• Assignment
Please write the data out once more, exactly as it is given.

• Available records
+++++
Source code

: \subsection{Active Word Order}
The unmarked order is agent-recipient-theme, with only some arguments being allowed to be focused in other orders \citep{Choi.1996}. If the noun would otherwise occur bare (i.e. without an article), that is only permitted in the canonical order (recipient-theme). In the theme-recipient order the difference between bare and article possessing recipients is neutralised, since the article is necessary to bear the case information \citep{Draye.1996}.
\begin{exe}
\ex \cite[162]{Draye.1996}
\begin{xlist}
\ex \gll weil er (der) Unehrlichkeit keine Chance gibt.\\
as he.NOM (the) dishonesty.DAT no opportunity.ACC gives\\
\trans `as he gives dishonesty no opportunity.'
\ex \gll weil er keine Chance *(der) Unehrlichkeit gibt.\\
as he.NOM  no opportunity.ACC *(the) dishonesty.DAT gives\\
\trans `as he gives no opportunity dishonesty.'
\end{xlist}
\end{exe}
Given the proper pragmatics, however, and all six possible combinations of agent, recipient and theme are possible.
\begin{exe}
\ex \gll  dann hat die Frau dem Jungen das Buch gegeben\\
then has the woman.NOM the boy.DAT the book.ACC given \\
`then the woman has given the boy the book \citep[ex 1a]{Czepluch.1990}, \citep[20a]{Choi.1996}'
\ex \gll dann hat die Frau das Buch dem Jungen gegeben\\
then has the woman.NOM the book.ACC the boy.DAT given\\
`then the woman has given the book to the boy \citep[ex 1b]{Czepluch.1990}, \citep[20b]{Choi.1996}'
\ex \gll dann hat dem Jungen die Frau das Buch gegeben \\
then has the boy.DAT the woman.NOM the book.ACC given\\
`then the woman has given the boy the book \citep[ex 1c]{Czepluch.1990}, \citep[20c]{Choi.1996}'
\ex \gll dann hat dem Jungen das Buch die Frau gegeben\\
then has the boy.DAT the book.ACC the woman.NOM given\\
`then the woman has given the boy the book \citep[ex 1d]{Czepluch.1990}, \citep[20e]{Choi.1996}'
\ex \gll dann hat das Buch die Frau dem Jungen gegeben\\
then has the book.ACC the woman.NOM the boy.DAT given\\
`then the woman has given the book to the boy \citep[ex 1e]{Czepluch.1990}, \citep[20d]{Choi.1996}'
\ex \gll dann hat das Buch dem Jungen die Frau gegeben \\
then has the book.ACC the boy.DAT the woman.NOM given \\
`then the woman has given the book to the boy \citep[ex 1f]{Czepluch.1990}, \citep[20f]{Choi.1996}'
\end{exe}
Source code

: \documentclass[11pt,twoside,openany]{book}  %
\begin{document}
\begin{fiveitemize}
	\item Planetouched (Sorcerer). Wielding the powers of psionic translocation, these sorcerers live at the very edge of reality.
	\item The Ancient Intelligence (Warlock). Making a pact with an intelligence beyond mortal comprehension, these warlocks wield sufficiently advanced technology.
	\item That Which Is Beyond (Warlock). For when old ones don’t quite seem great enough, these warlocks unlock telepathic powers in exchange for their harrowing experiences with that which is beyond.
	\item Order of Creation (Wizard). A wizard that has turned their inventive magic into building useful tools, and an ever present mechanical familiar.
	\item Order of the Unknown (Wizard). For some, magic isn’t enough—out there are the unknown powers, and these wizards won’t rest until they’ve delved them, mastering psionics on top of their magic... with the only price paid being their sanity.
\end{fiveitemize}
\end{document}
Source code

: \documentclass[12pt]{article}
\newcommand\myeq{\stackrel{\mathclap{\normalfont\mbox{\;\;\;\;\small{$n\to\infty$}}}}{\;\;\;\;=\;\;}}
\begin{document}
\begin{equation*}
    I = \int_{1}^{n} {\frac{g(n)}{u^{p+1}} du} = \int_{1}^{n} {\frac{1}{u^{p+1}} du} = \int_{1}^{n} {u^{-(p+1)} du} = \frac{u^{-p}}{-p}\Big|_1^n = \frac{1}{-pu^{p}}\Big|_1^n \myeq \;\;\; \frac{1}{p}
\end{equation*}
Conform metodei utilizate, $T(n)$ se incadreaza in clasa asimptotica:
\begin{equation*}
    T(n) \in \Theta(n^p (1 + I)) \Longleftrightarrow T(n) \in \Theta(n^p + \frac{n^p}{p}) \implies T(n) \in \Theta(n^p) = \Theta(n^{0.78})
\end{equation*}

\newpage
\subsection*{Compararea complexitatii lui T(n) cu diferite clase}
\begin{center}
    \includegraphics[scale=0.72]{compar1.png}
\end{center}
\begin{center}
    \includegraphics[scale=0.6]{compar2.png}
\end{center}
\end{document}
+++++
• Solution to this exercise
Source code

: \subsection{Active Word Order}
The unmarked order is agent-recipient-theme, with only some arguments being allowed to be focused in other orders \citep{Choi.1996}. If the noun would otherwise occur bare (i.e. without an article), that is only permitted in the canonical order (recipient-theme). In the theme-recipient order the difference between bare and article possessing recipients is neutralised, since the article is necessary to bear the case information \citep{Draye.1996}.
\begin{exe}
\ex \cite[162]{Draye.1996}
\begin{xlist}
\ex \gll weil er (der) Unehrlichkeit keine Chance gibt.\\
as he.NOM (the) dishonesty.DAT no opportunity.ACC gives\\
\trans `as he gives dishonesty no opportunity.'
\ex \gll weil er keine Chance *(der) Unehrlichkeit gibt.\\
as he.NOM  no opportunity.ACC *(the) dishonesty.DAT gives\\
\trans `as he gives no opportunity dishonesty.'
\end{xlist}
\end{exe}
Given the proper pragmatics, however, and all six possible combinations of agent, recipient and theme are possible.
\begin{exe}
\ex \gll  dann hat die Frau dem Jungen das Buch gegeben\\
then has the woman.NOM the boy.DAT the book.ACC given \\
`then the woman has given the boy the book \citep[ex 1a]{Czepluch.1990}, \citep[20a]{Choi.1996}'
\ex \gll dann hat die Frau das Buch dem Jungen gegeben\\
then has the woman.NOM the book.ACC the boy.DAT given\\
`then the woman has given the book to the boy \citep[ex 1b]{Czepluch.1990}, \citep[20b]{Choi.1996}'
\ex \gll dann hat dem Jungen die Frau das Buch gegeben \\
then has the boy.DAT the woman.NOM the book.ACC given\\
`then the woman has given the boy the book \citep[ex 1c]{Czepluch.1990}, \citep[20c]{Choi.1996}'
\ex \gll dann hat dem Jungen das Buch die Frau gegeben\\
then has the boy.DAT the book.ACC the woman.NOM given\\
`then the woman has given the boy the book \citep[ex 1d]{Czepluch.1990}, \citep[20e]{Choi.1996}'
\ex \gll dann hat das Buch die Frau dem Jungen gegeben\\
then has the book.ACC the woman.NOM the boy.DAT given\\
`then the woman has given the book to the boy \citep[ex 1e]{Czepluch.1990}, \citep[20d]{Choi.1996}'
\ex \gll dann hat das Buch dem Jungen die Frau gegeben \\
then has the book.ACC the boy.DAT the woman.NOM given \\
`then the woman has given the book to the boy \citep[ex 1f]{Czepluch.1990}, \citep[20f]{Choi.1996}'
\end{exe}
Source code

: \documentclass[11pt,twoside,openany]{book}  %
\begin{document}
\begin{fiveitemize}
	\item Planetouched (Sorcerer). Wielding the powers of psionic translocation, these sorcerers live at the very edge of reality.
	\item The Ancient Intelligence (Warlock). Making a pact with an intelligence beyond mortal comprehension, these warlocks wield sufficiently advanced technology.
	\item That Which Is Beyond (Warlock). For when old ones don’t quite seem great enough, these warlocks unlock telepathic powers in exchange for their harrowing experiences with that which is beyond.
	\item Order of Creation (Wizard). A wizard that has turned their inventive magic into building useful tools, and an ever present mechanical familiar.
	\item Order of the Unknown (Wizard). For some, magic isn’t enough—out there are the unknown powers, and these wizards won’t rest until they’ve delved them, mastering psionics on top of their magic... with the only price paid being their sanity.
\end{fiveitemize}
\end{document}
Source code

: \documentclass[12pt]{article}
\newcommand\myeq{\stackrel{\mathclap{\normalfont\mbox{\;\;\;\;\small{$n\to\infty$}}}}{\;\;\;\;=\;\;}}
\begin{document}
\begin{equation*}
    I = \int_{1}^{n} {\frac{g(n)}{u^{p+1}} du} = \int_{1}^{n} {\frac{1}{u^{p+1}} du} = \int_{1}^{n} {u^{-(p+1)} du} = \frac{u^{-p}}{-p}\Big|_1^n = \frac{1}{-pu^{p}}\Big|_1^n \myeq \;\;\; \frac{1}{p}
\end{equation*}
Conform metodei utilizate, $T(n)$ se incadreaza in clasa asimptotica:
\begin{equation*}
    T(n) \in \Theta(n^p (1 + I)) \Longleftrightarrow T(n) \in \Theta(n^p + \frac{n^p}{p}) \implies T(n) \in \Theta(n^p) = \Theta(n^{0.78})
\end{equation*}

\newpage
\subsection*{Compararea complexitatii lui T(n) cu diferite clase}
\begin{center}
    \includegraphics[scale=0.72]{compar1.png}
\end{center}
\begin{center}
    \includegraphics[scale=0.6]{compar2.png}
\end{center}
\end{document}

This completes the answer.